**YOUR GOAL:**
Copy every entry below exactly, and keep out the pictures.

Start of Block

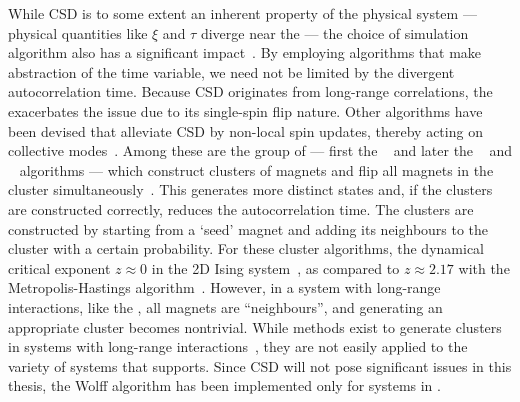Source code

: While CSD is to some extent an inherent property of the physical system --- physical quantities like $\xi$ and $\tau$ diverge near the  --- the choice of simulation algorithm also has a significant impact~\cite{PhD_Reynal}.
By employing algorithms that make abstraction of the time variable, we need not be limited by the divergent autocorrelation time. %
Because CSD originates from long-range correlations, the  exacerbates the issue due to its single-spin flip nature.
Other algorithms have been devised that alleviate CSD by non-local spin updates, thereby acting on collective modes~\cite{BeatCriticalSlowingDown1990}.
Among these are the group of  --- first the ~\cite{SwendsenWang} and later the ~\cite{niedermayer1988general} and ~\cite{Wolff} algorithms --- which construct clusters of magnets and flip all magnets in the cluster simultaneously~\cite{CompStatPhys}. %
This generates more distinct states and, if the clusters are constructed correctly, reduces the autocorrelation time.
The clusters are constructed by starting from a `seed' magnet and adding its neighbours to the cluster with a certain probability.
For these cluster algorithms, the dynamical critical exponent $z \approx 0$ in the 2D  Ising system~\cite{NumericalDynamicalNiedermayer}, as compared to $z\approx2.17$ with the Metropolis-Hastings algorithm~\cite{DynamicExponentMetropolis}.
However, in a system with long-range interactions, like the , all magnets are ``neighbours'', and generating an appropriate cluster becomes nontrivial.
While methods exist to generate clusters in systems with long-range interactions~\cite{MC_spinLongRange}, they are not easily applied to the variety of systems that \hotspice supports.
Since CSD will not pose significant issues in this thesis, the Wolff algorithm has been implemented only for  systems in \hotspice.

End of Block

**TASK OUTPUT:**
Source code

: While CSD is to some extent an inherent property of the physical system --- physical quantities like $\xi$ and $\tau$ diverge near the  --- the choice of simulation algorithm also has a significant impact~\cite{PhD_Reynal}.
By employing algorithms that make abstraction of the time variable, we need not be limited by the divergent autocorrelation time. %
Because CSD originates from long-range correlations, the  exacerbates the issue due to its single-spin flip nature.
Other algorithms have been devised that alleviate CSD by non-local spin updates, thereby acting on collective modes~\cite{BeatCriticalSlowingDown1990}.
Among these are the group of  --- first the ~\cite{SwendsenWang} and later the ~\cite{niedermayer1988general} and ~\cite{Wolff} algorithms --- which construct clusters of magnets and flip all magnets in the cluster simultaneously~\cite{CompStatPhys}. %
This generates more distinct states and, if the clusters are constructed correctly, reduces the autocorrelation time.
The clusters are constructed by starting from a `seed' magnet and adding its neighbours to the cluster with a certain probability.
For these cluster algorithms, the dynamical critical exponent $z \approx 0$ in the 2D  Ising system~\cite{NumericalDynamicalNiedermayer}, as compared to $z\approx2.17$ with the Metropolis-Hastings algorithm~\cite{DynamicExponentMetropolis}.
However, in a system with long-range interactions, like the , all magnets are ``neighbours'', and generating an appropriate cluster becomes nontrivial.
While methods exist to generate clusters in systems with long-range interactions~\cite{MC_spinLongRange}, they are not easily applied to the variety of systems that \hotspice supports.
Since CSD will not pose significant issues in this thesis, the Wolff algorithm has been implemented only for  systems in \hotspice.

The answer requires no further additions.